3-4-8-2. Feedforward Phase Control The phase determination unit 42 includes a feedforward phase controller 50 that changes the phase α of the canceling vibration torque command based on the ignition timing of the engine E.
The feedforward phase controller 50 changes the phase α of the cancellation vibration torque command based on the angle change amount of the ignition timing. In the example of FIG. 3, the amount of change in the phase α of the cancellation vibration torque command calculated by the feedforward phase controller 50 is the feedforward phase change amount αff.
Further, in the case of a spark ignition engine, the ignition timing is a timing at which a spark is generated from a spark plug. The angle change amount of the ignition timing may be an angle change amount calculated based on the information on the relative ignition angle with respect to the top dead center of the piston transmitted from the engine control device 30 through communication, and is supplied to the coil of the spark plug. The angle change amount calculated based on the ignition timing detected from the electrical signal or the like may be used. Further, the ignition timing may be a combustion start timing. As described above, in a compression auto-ignition engine such as a diesel engine, the ignition timing may be the fuel injection timing into the combustion chamber. Further, when a pressure sensor for detecting the pressure in the combustion chamber is provided, the combustion start timing may be determined based on the pressure increase. Further, in order to simulate the response delay of the first power transmission mechanism 10 from the change of the phase of the output torque vibration Tev of the engine E due to the change of the ignition timing to the change of the phase β of the transmission torque vibration Teov, The forward phase controller 50 may perform response delay processing corresponding to the response delay of the first power transmission mechanism 10 with respect to the angle change amount of the ignition timing or the feedforward phase change amount αff.

  Further, the feedforward phase controller 50 may use the angle change amount of the ignition timing as an angle change amount from the reference angle, and the angle from the ignition timing angle at the previous calculation timing to the ignition timing angle at the current calculation timing.

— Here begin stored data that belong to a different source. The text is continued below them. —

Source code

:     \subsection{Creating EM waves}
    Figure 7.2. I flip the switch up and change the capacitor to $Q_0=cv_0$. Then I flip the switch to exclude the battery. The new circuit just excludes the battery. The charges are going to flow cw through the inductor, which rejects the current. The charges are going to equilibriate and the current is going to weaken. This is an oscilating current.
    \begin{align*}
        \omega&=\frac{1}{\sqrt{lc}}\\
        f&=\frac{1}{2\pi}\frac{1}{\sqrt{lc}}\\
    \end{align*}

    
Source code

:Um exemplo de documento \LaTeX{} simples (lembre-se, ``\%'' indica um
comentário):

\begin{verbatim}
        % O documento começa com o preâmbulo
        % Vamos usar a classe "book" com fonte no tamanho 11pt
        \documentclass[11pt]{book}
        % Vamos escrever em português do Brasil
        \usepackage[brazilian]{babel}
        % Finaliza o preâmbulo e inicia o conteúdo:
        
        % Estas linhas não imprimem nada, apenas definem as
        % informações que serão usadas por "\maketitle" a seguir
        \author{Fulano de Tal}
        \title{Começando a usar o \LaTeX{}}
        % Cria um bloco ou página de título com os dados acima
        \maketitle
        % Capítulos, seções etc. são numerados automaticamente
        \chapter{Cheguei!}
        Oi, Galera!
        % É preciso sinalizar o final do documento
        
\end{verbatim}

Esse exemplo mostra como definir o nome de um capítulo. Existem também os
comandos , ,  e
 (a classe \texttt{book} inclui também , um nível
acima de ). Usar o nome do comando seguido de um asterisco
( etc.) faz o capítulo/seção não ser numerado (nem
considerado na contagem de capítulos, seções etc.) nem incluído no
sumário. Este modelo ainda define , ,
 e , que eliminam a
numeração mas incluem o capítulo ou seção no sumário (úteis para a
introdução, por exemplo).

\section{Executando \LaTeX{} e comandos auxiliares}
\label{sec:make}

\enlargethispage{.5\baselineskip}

It may be a change amount. The reference angle may be set to the angle of the ignition timing detected at the start of the torque vibration canceling control.

  Then, the phase adjustment unit 46 sets a value obtained by adding the feedback phase change amount αfb and the feedforward phase change amount αff to the phase α of the canceling vibration torque command.

3-4-9. Determination of Amplitude and Frequency of Cancellation Vibration Torque Command As described above, the amplitude frequency determination unit 41 determines the amplitude ΔTp and the frequency ωp of the cancellation vibration torque command based on at least the rotational speed ωe of the engine E. In the present embodiment, the rotational speed ωe of the engine E and the rotational speed ωm of the rotating electrical machine MG are substantially the same rotational speed except for the vibration component, and therefore the amplitude frequency determination unit 41 determines the rotational speed ωe of the engine E. Instead of this, the rotational speed ωm of the rotating electrical machine MG may be used.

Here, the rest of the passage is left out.